James Webb Uzay Teleskopunu kullananan bilim insanları, yaklaşık 800,000 galaksiyi haritalamayı başardı. Haritalandırma projesinin başında bir Türk Bilim insanı da var, Prof. Jeyhan Kartaltepe .
Bildiğiniz gibi Dünyamız Güneş sisteminin de içinde bulunduğu Samanyolu Galaksisi’nde bulunuyor. Sadece Samanyolu Galaksi’sinde bile 100 ila 400 milyar yıldız olduğunu düşünürsek, 800 bin galakside sayısız yıldız ve gezegen bulunmaktadır. İşte bu kadar büyük bir evrende uzak cisimlerden gelen ışığı tespit etmek bugüne kadar pek mümkün değildi. İşte COSMOS Web adı verilen haritalandırma projesinde dünyanın dört bir tarafından ortak bir iştirak eden bilim insanları binlerce galaksiyi haritalandırmayı başardı.

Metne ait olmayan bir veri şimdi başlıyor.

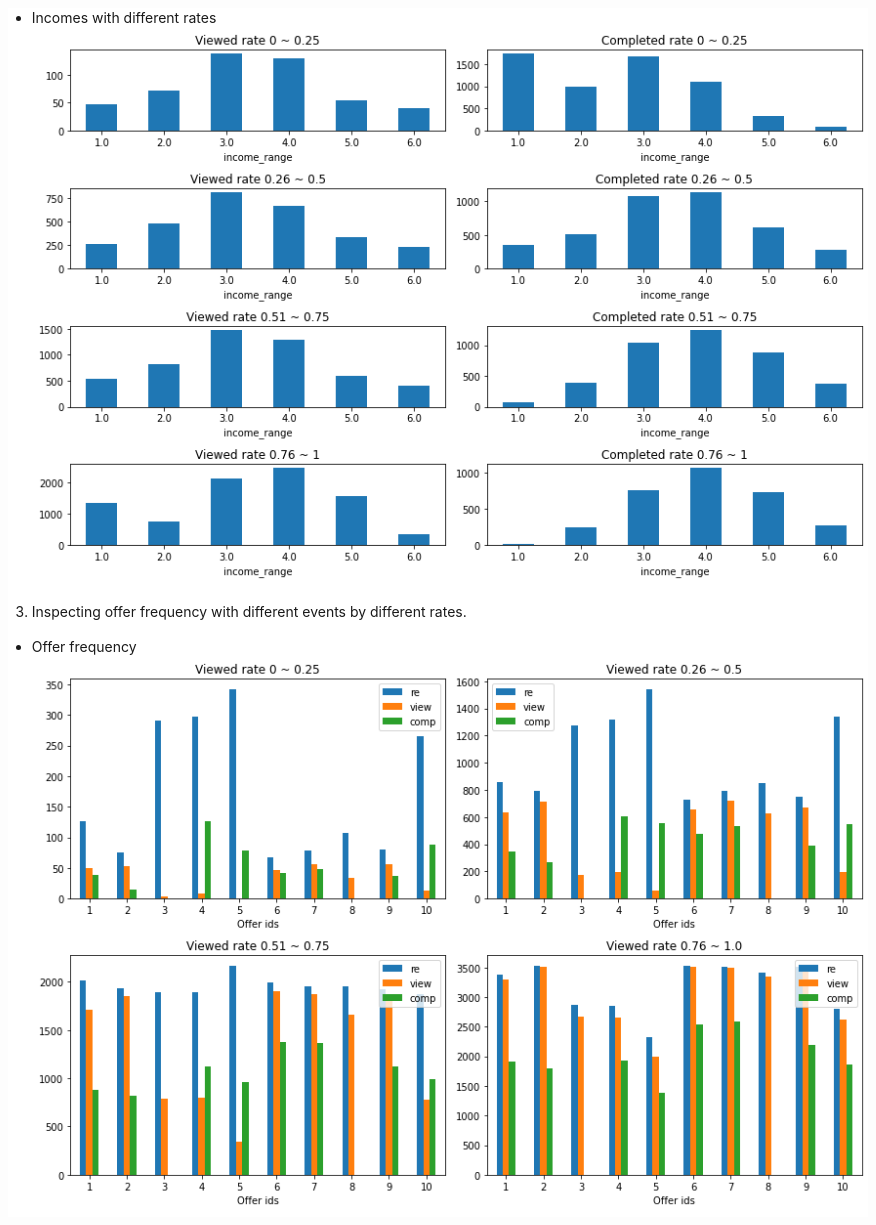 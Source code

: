  * Incomes with different rates
 ![income with rate](https://github.com/yayuchen/starbucks_challenge/blob/main/photos/vc%20income.png)
 
 3. Inspecting offer frequency with different events by different rates.
 
 * Offer frequency
 ![offers view](https://github.com/yayuchen/starbucks_challenge/blob/main/photos/offer%20view.png)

James Webb Uzay Teleskobu’nun 6,5 metrelik (21 fit) aynasından elde edilen verileri kullanarak, UC Santa Barbara’daki bilim insanları, Dünya’dan bakıldığında üç dolunayın alanına eşdeğer olan 0,54 derecekarelik bir gökyüzü alanını inceledi. Yaklaşık 800.000 galaksiyi haritalayan COSMOS-Web veri seti, kozmik tarihin neredeyse %98’ini kapsıyor.

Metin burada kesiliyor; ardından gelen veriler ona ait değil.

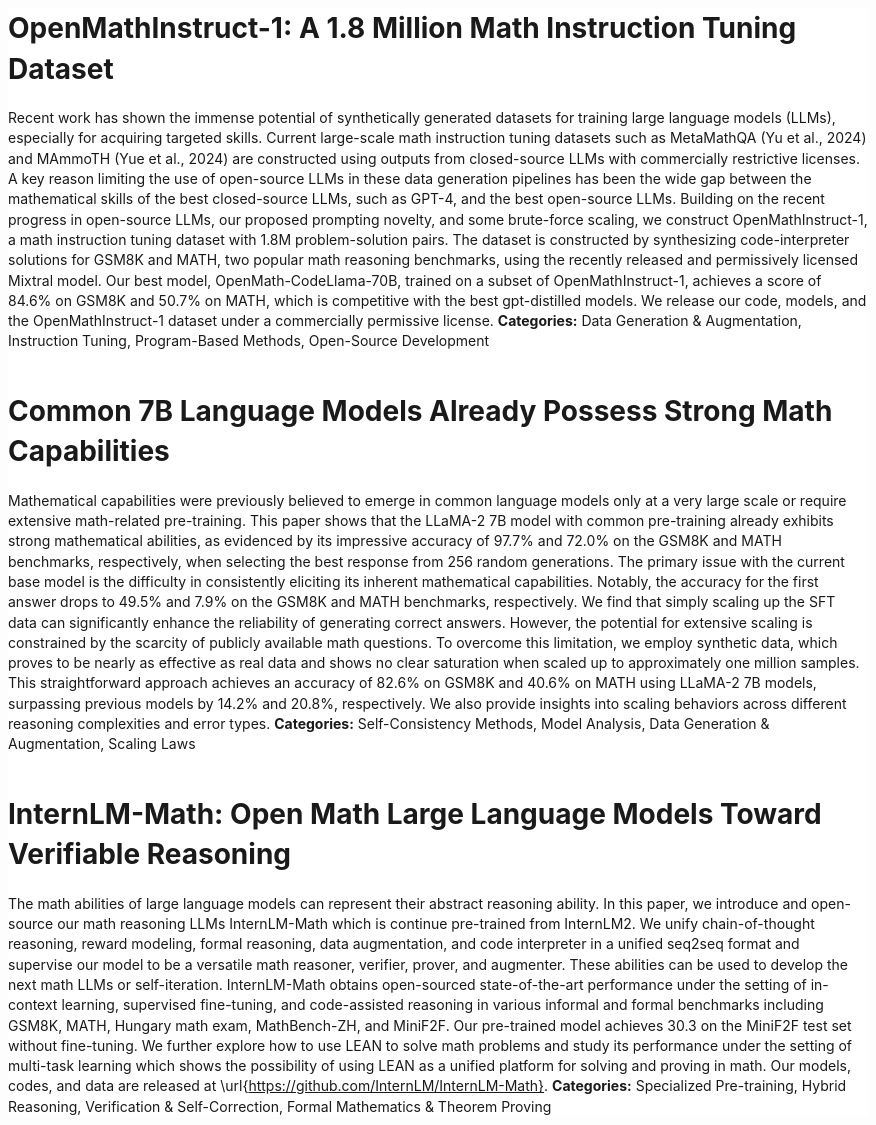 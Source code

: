 # OpenMathInstruct-1: A 1.8 Million Math Instruction Tuning Dataset
Recent work has shown the immense potential of synthetically generated datasets for training large language models (LLMs), especially for acquiring targeted skills. Current large-scale math instruction tuning datasets such as MetaMathQA (Yu et al., 2024) and MAmmoTH (Yue et al., 2024) are constructed using outputs from closed-source LLMs with commercially restrictive licenses. A key reason limiting the use of open-source LLMs in these data generation pipelines has been the wide gap between the mathematical skills of the best closed-source LLMs, such as GPT-4, and the best open-source LLMs. Building on the recent progress in open-source LLMs, our proposed prompting novelty, and some brute-force scaling, we construct OpenMathInstruct-1, a math instruction tuning dataset with 1.8M problem-solution pairs. The dataset is constructed by synthesizing code-interpreter solutions for GSM8K and MATH, two popular math reasoning benchmarks, using the recently released and permissively licensed Mixtral model. Our best model, OpenMath-CodeLlama-70B, trained on a subset of OpenMathInstruct-1, achieves a score of 84.6% on GSM8K and 50.7% on MATH, which is competitive with the best gpt-distilled models. We release our code, models, and the OpenMathInstruct-1 dataset under a commercially permissive license.
**Categories:** Data Generation & Augmentation, Instruction Tuning, Program-Based Methods, Open-Source Development

# Common 7B Language Models Already Possess Strong Math Capabilities
Mathematical capabilities were previously believed to emerge in common language models only at a very large scale or require extensive math-related pre-training. This paper shows that the LLaMA-2 7B model with common pre-training already exhibits strong mathematical abilities, as evidenced by its impressive accuracy of 97.7% and 72.0% on the GSM8K and MATH benchmarks, respectively, when selecting the best response from 256 random generations. The primary issue with the current base model is the difficulty in consistently eliciting its inherent mathematical capabilities. Notably, the accuracy for the first answer drops to 49.5% and 7.9% on the GSM8K and MATH benchmarks, respectively. We find that simply scaling up the SFT data can significantly enhance the reliability of generating correct answers. However, the potential for extensive scaling is constrained by the scarcity of publicly available math questions. To overcome this limitation, we employ synthetic data, which proves to be nearly as effective as real data and shows no clear saturation when scaled up to approximately one million samples. This straightforward approach achieves an accuracy of 82.6% on GSM8K and 40.6% on MATH using LLaMA-2 7B models, surpassing previous models by 14.2% and 20.8%, respectively. We also provide insights into scaling behaviors across different reasoning complexities and error types.
**Categories:** Self-Consistency Methods, Model Analysis, Data Generation & Augmentation, Scaling Laws

# InternLM-Math: Open Math Large Language Models Toward Verifiable Reasoning
The math abilities of large language models can represent their abstract reasoning ability. In this paper, we introduce and open-source our math reasoning LLMs InternLM-Math which is continue pre-trained from InternLM2. We unify chain-of-thought reasoning, reward modeling, formal reasoning, data augmentation, and code interpreter in a unified seq2seq format and supervise our model to be a versatile math reasoner, verifier, prover, and augmenter. These abilities can be used to develop the next math LLMs or self-iteration. InternLM-Math obtains open-sourced state-of-the-art performance under the setting of in-context learning, supervised fine-tuning, and code-assisted reasoning in various informal and formal benchmarks including GSM8K, MATH, Hungary math exam, MathBench-ZH, and MiniF2F. Our pre-trained model achieves 30.3 on the MiniF2F test set without fine-tuning. We further explore how to use LEAN to solve math problems and study its performance under the setting of multi-task learning which shows the possibility of using LEAN as a unified platform for solving and proving in math. Our models, codes, and data are released at \url{https://github.com/InternLM/InternLM-Math}.
**Categories:** Specialized Pre-training, Hybrid Reasoning, Verification & Self-Correction, Formal Mathematics & Theorem Proving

COSMOS işbirliğinin eş lideri ve UC Santa Barbara fizik profesörü Caitlin Casey, “Amacımız, daha önce yapılmış olanların çok ötesinde bir fiziksel ölçekte bu derin uzay alanını oluşturmaktı” dedi.
Dünya atmosferinin ötesindeki uzayda konumlanan JWST ve bu zayıf fotonları yakalama hassasiyeti sayesinde, araştırmacılar çok büyük miktarda ham veri topladılar. Ancak, bu ham verileri yorumlamak için özel bilgi ve güçlü bilgisayarlar gerekiyordu. COSMOS ekibi, bu ham görüntüleri kullanıcı dostu, erişilebilir kataloglara dönüştürmek için iki yıldan fazla zaman harcadı.

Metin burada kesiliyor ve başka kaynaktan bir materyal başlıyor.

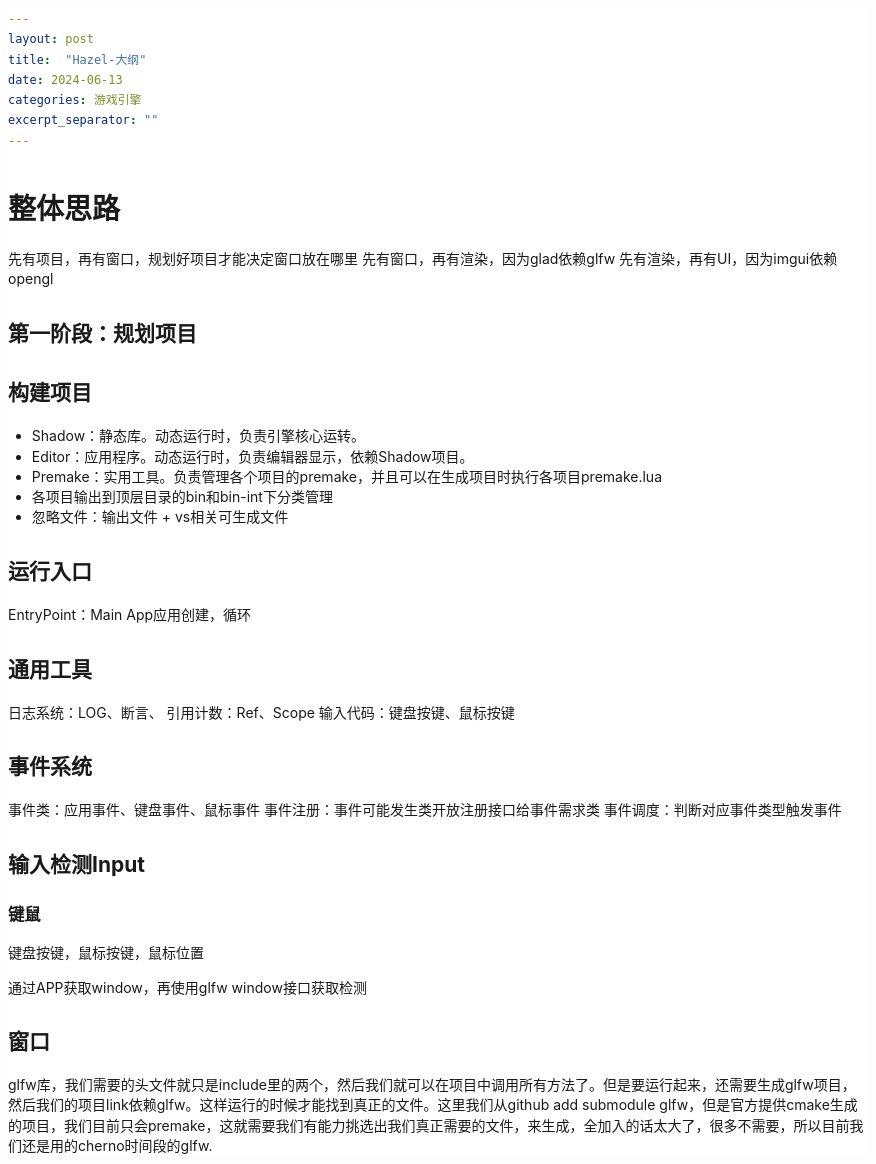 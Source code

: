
```yaml
---
layout: post
title:  "Hazel-大纲"
date: 2024-06-13
categories: 游戏引擎
excerpt_separator: ""
---
```


# 整体思路
先有项目，再有窗口，规划好项目才能决定窗口放在哪里
先有窗口，再有渲染，因为glad依赖glfw
先有渲染，再有UI，因为imgui依赖opengl

## 第一阶段：规划项目



## 构建项目
- Shadow：静态库。动态运行时，负责引擎核心运转。
- Editor：应用程序。动态运行时，负责编辑器显示，依赖Shadow项目。
- Premake：实用工具。负责管理各个项目的premake，并且可以在生成项目时执行各项目premake.lua
- 各项目输出到顶层目录的bin和bin-int下分类管理
- 忽略文件：输出文件 + vs相关可生成文件
## 运行入口
EntryPoint：Main
App应用创建，循环
## 通用工具
日志系统：LOG、断言、
引用计数：Ref、Scope
输入代码：键盘按键、鼠标按键
## 事件系统
事件类：应用事件、键盘事件、鼠标事件
事件注册：事件可能发生类开放注册接口给事件需求类
事件调度：判断对应事件类型触发事件
## 输入检测Input
### 键鼠
键盘按键，鼠标按键，鼠标位置

通过APP获取window，再使用glfw window接口获取检测
## 窗口
glfw库，我们需要的头文件就只是include里的两个，然后我们就可以在项目中调用所有方法了。但是要运行起来，还需要生成glfw项目，然后我们的项目link依赖glfw。这样运行的时候才能找到真正的文件。这里我们从github add submodule glfw，但是官方提供cmake生成的项目，我们目前只会premake，这就需要我们有能力挑选出我们真正需要的文件，来生成，全加入的话太大了，很多不需要，所以目前我们还是用的cherno时间段的glfw.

Şimdi, bu etkileşimli görüntüler yayınlandı ve herkesin keşfetmesi için ücretsiz olarak erişilebilir. Kullanıcılar, nesnelerin özelliklerini kontrol etmek için doğrudan nesneleri yakınlaştırabilir veya belirli nesneleri aramak için görüntüleri tarayabilir.
COSMOS-Web’in baş araştırmacısı ve Rochester Institute of Technology’de profesör olan Jeyhan Kartaltepe, “JWST’nin hassasiyeti, daha önce hiç olmadığı kadar zayıf ve uzak galaksileri görmemizi sağlıyor, böylece çok erken evrende galaksileri bulup özelliklerini ayrıntılı olarak inceleyebiliyoruz” dedi. “Verilerin kalitesi hala bizi hayrete düşürüyor. Beklediğimizden çok daha iyi.”
Daha da ilginç olanı, araştırmacıların beklenenden 10 kat daha fazla galaksi görmüş olmaları. Ekip, Hubble teleskobuyla daha önce görülemeyen birkaç süper kütleli kara delikle bile karşılaştı. Bu sürprizler, evrenimizin ilk birkaç yüz milyon yılında neler olduğu hakkında bir dizi yeni soru ortaya attı.
Casey, “Teleskop açıldığından beri ‘JWST veri setleri kozmolojik modeli çürütüyor mu?’ diye merak ediyoruz. Çünkü evren çok erken çok fazla ışık üretiyordu; milyarlarca güneş kütlesi kadar yıldız oluşturmak için sadece yaklaşık 400 milyon yılı vardı” diye açıkladı. “Bunun nasıl gerçekleştiğini bilmiyoruz. Yani, çözülmesi gereken birçok ayrıntı ve cevaplanmamış birçok soru var.”
Projenin amacı sadece zamanın başlangıcındaki galaksileri görmek değil, aynı zamanda erken dönemlerde var olan ortamı daha geniş bir bakış açısıyla incelemek. Tüm veri seti halka açık olduğundan, ekip, yeni bakış açıları ve lisansüstü ve lisans düzeyindeki astronomların, karanlık madde ve erken evrenin fiziği gibi kozmik gizemler hakkında yeni şeyler keşfedeceklerini ve ipuçları bulacaklarını umuyor.
Casey, “En iyi bilim, herkes aynı veri setini farklı şekilde düşündüğünde yapılır. Gizemleri çözmek sadece bir grup insanın işi değildir,” diyor.
Jeyhan Hocamızı bilime olan katkısından dolayı tebrik ediyoruz.